From an August 1988 column by Arthur Railton:
Okay, so you live on an Island. But that doesn’t make you an Islander. An island is geography — land completely surrounded by water. That makes the Vineyard an Island all right.
But there’s a lot more to being an Islander than just living on an island. Being an Islander is a state of mind, an attitude. Millions of folks who live on islands never become Islanders. Manhattan is an island, but New Yorkers are not islanders. Chappy is no longer an island, but folks who live there are Islanders. You don’t even have to live on an island to be an Islander. Henry David Thoreau didn’t and he was an Islander.
An Islander is someone who likes being outside the main stream, off the beaten path, isolated from the fashions and the follies of the continent. An Islander rarely complains about fog, dampness, mildew, moldy bread, stuck envelope flaps, damp sheets. Or standby lines. Or ferries running aground. Or high prices. Or hard-to-get-a-hold-of craftsmen. If he does complain, it’s with a knowing smile: “What do you expect, living on an Island?”
We all have promised ourselves during a stress-filled moment, “Some day I’m going to chuck it all and go live on an Island.” We weren’t thinking of Manhattan. Chappaquiddick, perhaps, but Manhattan island, never.
What’s the difference?
It’s a desire, a willingness, to swap convenience for contentment. Not every convenience, of course, but then you don’t get total contentment either. As you get more of one, you get less of the other. How you balance the two depends on you. Chappaquiddick or Martha’s Vineyard, two degrees on the Islander scale. Cuttyhunk or an uninhabited island in the Pacific, two more. Each of us must draw the line for himself. But it’s a pretty good rule of thumb: give up a certain amount of convenience and you get a certain amount of contentment.
Increasingly, we Vineyarders are refusing to give up anything. We want the convenience of the continent right here on our Island. Then we wonder why our contentment level is dropping. “The Island’s not what it used to be,” is the way we put it. Of course it isn’t, because we’re trying to make it less an Island by making it more convenient, but making it easier to get to and by demanding more continental amenities once we’re here. We’re acting less and less like Islanders and more and more like folks who just want to live near the beach. Islands are more than land fringed with beach tatting. There are miles of beaches on the edges of the continent. Islands should give us more than beaches.

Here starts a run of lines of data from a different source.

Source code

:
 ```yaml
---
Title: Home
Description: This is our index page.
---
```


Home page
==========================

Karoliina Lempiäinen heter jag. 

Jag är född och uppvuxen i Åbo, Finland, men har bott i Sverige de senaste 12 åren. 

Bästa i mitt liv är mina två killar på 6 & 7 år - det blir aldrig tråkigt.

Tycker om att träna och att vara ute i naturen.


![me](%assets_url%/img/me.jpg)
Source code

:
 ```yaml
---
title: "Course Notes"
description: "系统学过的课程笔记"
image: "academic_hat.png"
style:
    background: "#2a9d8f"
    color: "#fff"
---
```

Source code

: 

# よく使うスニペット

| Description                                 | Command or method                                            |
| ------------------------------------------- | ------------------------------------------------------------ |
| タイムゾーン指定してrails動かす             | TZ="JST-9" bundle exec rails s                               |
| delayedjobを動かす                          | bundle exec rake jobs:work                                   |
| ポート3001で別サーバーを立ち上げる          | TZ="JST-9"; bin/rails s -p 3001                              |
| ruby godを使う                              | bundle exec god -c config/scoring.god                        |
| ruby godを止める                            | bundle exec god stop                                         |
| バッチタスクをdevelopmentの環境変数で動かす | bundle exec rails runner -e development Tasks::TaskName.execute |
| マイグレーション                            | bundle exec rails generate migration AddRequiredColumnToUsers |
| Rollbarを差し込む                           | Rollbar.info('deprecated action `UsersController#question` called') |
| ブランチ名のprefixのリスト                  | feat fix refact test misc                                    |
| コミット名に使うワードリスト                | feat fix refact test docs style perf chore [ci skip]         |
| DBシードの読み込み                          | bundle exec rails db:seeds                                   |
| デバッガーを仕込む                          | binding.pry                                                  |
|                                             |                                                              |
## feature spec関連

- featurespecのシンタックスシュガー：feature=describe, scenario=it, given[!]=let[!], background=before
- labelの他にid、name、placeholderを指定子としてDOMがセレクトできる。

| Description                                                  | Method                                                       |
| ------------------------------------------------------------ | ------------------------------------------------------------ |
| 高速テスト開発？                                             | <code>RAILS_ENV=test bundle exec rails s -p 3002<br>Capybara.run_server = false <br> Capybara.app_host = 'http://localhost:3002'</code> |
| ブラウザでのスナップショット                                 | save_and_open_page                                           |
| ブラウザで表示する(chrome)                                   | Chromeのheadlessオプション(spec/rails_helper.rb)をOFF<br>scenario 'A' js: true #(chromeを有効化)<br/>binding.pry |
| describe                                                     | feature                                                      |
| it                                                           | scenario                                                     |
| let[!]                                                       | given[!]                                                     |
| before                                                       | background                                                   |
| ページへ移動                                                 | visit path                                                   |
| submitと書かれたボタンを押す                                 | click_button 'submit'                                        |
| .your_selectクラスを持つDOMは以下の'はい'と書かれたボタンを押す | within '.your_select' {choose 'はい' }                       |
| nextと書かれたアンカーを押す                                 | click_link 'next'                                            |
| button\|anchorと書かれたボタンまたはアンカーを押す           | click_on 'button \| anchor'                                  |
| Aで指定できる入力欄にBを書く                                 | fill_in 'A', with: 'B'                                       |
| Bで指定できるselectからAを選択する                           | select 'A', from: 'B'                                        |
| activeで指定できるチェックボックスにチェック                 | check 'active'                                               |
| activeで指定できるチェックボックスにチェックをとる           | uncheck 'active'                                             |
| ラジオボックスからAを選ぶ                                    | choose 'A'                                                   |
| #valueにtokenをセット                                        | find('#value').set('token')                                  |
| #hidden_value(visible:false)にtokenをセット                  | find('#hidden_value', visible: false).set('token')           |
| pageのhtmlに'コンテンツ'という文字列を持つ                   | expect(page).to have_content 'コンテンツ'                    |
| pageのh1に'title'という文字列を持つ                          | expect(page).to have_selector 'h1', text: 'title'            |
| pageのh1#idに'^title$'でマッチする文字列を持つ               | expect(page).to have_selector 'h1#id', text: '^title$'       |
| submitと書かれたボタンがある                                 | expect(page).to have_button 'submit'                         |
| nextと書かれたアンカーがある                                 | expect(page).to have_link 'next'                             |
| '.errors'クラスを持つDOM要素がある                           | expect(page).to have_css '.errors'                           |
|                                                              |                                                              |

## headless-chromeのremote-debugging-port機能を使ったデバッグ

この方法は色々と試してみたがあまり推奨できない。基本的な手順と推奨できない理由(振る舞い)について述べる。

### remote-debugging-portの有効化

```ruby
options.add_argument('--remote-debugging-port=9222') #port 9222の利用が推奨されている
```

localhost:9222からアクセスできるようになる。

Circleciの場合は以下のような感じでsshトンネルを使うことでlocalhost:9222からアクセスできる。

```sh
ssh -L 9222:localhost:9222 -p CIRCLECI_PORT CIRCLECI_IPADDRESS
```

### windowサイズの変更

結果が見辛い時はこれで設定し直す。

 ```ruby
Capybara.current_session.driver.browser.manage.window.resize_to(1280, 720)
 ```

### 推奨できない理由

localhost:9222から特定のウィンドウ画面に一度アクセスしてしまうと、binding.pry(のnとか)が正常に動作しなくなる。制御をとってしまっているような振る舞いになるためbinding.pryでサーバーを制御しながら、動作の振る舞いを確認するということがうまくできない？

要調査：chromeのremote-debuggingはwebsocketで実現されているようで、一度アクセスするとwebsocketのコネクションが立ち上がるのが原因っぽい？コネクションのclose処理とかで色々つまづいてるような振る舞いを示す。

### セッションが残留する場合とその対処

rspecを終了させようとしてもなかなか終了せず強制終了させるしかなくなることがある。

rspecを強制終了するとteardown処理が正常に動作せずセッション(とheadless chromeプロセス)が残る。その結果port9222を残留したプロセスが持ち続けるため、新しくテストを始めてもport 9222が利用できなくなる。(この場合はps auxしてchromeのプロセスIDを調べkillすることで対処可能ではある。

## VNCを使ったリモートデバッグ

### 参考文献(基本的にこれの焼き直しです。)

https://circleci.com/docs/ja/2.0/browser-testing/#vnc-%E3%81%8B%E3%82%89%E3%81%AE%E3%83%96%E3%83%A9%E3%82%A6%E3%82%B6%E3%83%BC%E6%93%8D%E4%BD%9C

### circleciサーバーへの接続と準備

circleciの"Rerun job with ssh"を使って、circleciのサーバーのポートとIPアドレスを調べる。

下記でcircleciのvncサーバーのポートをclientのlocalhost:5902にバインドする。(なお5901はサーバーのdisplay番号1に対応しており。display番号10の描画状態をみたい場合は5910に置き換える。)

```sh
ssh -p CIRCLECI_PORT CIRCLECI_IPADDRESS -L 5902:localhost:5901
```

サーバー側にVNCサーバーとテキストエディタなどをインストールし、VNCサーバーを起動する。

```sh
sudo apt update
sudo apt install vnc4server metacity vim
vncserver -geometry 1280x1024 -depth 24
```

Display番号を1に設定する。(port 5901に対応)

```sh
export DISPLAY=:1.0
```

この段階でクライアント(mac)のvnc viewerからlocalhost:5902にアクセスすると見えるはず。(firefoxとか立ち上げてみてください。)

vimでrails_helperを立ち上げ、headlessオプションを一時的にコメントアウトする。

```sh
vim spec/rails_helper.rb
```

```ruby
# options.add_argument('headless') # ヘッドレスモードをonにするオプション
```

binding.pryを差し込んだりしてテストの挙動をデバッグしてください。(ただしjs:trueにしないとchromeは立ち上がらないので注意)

It used to be that only true Islanders came here. It was too much trouble getting here for non-Islanders. Mainland beaches were handier. No ferries to wait for. Come and go anytime. Gradually, we raised the convenience level and non-Islanders began to arrive, on more frequent and bigger ferries. In faster and bigger airplanes. Land values soared and we all felt richer, but were we? When more folks got here, they needed more parking spaces, more shops, wider roads, more places to eat, more things to do. The bottom fell out of contentment. To protect ourselves from the hordes enticed here by the added convenience, we put up more No Trespassing signs. “Residents only” beaches kept us off cherished sand. No more walking across somebody’s field to enjoy a special wild beach. It was now owned by non-Islanders. No more access to tranquil ponds. Stickers, stickers, stickers. Those much-loved spots that we treasured were stickered shut. We increased the convenience of getting here and savaged the contentment of being here.
We’re trying to have it both ways. And it won’t work.
In January 1857, 131 years ago, during a long cold spell, Vineyard harbors were frozen solid for two weeks. No boats could arrive, none could leave. Scores of coastal schooners were frozen in Holmes Hole. The ice-bound skippers got itchy and collected a purse of $29 for anyone who would “proceed to the main to carry letters and procure what news could be had.” Vineyarders didn’t put up the money. Isolation did not bother them. They were Islanders. But the visiting mariners couldn’t take the quiet.
Three Vineyarders, then as now eager to make a buck from visitors, accepted the challenge. They pushed a skiff across the ice to open water and started rowing for Woods Hole. By dark, they made it to Naushon. In the morning, they reached the main. The following day, they started back, carrying what little news “could be had” in Woods Hole. A strong northeasterly drove them down to Tarpaulin Cove where they spent the night. They got back to the Island the next day and picked up the $29.
That was 130 years ago when all Vineyarders were Islanders. Being isolated was no burden. Remoteness was part of Island life. Today, we’re frittering away that insularity. We’re bulldozing the contentment many of us cherish. It’s time to lower the convenience level.